**PROBLEM REQUIREMENTS**
Starting at the first line of the data, please print exactly those lines through the one that holds "2023 observations include:**", omitting every picture.

**DATA SHOWN**
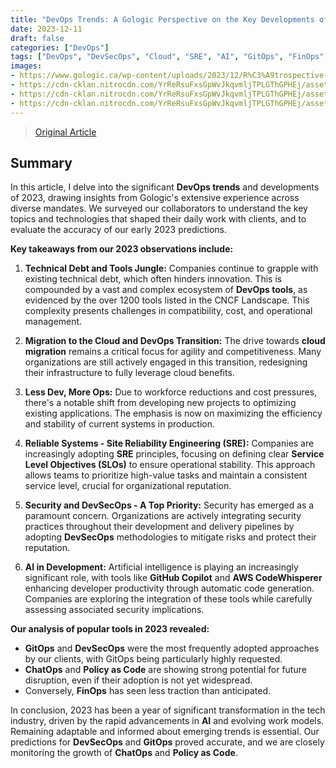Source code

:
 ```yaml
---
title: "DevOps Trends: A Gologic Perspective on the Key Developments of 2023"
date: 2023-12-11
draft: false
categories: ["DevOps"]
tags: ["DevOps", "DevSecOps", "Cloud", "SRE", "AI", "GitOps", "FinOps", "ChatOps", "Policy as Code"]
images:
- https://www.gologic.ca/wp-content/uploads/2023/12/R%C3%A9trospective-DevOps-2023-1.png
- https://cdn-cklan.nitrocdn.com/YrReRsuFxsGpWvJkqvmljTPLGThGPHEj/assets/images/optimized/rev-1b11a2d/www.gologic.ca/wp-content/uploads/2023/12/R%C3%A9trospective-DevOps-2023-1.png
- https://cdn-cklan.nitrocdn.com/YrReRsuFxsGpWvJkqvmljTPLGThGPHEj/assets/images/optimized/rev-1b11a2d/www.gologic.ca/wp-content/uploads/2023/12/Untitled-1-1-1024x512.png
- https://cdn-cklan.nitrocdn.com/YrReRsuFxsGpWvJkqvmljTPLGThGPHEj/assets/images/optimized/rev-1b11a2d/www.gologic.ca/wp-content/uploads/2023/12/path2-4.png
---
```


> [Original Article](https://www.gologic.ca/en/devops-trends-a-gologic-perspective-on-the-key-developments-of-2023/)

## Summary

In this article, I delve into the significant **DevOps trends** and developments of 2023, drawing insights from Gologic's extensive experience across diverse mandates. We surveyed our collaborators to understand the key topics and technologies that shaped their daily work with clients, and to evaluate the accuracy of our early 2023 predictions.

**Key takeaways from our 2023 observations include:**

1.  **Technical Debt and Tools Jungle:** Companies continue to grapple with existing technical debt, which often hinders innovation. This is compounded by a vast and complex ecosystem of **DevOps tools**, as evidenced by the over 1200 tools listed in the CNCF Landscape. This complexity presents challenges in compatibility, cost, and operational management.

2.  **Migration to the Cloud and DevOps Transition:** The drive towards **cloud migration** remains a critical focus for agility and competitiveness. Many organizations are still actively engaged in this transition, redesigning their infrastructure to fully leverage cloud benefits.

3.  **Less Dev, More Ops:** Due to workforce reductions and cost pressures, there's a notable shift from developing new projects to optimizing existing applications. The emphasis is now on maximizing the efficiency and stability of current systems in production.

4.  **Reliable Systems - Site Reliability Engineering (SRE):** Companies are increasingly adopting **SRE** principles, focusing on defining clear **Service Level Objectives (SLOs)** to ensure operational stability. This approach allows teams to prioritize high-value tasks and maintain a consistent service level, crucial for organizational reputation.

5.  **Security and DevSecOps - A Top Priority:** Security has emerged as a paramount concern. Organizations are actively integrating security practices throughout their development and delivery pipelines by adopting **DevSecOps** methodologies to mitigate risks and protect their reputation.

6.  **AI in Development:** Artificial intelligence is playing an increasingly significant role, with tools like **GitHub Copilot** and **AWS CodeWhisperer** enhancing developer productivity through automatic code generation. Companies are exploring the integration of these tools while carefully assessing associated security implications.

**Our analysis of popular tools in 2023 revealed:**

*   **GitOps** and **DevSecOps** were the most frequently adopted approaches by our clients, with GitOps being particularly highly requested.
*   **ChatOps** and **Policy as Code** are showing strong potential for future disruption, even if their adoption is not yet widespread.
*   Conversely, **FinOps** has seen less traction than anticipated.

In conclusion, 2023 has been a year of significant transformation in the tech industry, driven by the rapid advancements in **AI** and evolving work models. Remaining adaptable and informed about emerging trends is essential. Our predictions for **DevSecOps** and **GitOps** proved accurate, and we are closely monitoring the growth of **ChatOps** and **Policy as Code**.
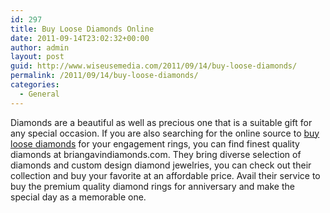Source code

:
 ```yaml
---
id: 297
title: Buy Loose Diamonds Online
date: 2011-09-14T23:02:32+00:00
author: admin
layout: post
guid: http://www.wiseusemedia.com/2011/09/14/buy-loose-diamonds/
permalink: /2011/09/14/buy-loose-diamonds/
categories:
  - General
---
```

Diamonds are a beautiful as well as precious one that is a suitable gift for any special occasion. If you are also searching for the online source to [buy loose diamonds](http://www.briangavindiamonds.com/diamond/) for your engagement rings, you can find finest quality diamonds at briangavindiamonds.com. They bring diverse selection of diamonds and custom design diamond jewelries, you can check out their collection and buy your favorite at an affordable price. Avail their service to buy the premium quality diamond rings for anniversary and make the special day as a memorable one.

**RESPONSE**
Source code

:
 ```yaml
---
title: "DevOps Trends: A Gologic Perspective on the Key Developments of 2023"
date: 2023-12-11
draft: false
categories: ["DevOps"]
tags: ["DevOps", "DevSecOps", "Cloud", "SRE", "AI", "GitOps", "FinOps", "ChatOps", "Policy as Code"]
images:
- https://www.gologic.ca/wp-content/uploads/2023/12/R%C3%A9trospective-DevOps-2023-1.png
- https://cdn-cklan.nitrocdn.com/YrReRsuFxsGpWvJkqvmljTPLGThGPHEj/assets/images/optimized/rev-1b11a2d/www.gologic.ca/wp-content/uploads/2023/12/R%C3%A9trospective-DevOps-2023-1.png
- https://cdn-cklan.nitrocdn.com/YrReRsuFxsGpWvJkqvmljTPLGThGPHEj/assets/images/optimized/rev-1b11a2d/www.gologic.ca/wp-content/uploads/2023/12/Untitled-1-1-1024x512.png
- https://cdn-cklan.nitrocdn.com/YrReRsuFxsGpWvJkqvmljTPLGThGPHEj/assets/images/optimized/rev-1b11a2d/www.gologic.ca/wp-content/uploads/2023/12/path2-4.png
---
```


> [Original Article](https://www.gologic.ca/en/devops-trends-a-gologic-perspective-on-the-key-developments-of-2023/)

## Summary

In this article, I delve into the significant **DevOps trends** and developments of 2023, drawing insights from Gologic's extensive experience across diverse mandates. We surveyed our collaborators to understand the key topics and technologies that shaped their daily work with clients, and to evaluate the accuracy of our early 2023 predictions.

**Key takeaways from our 2023 observations include:**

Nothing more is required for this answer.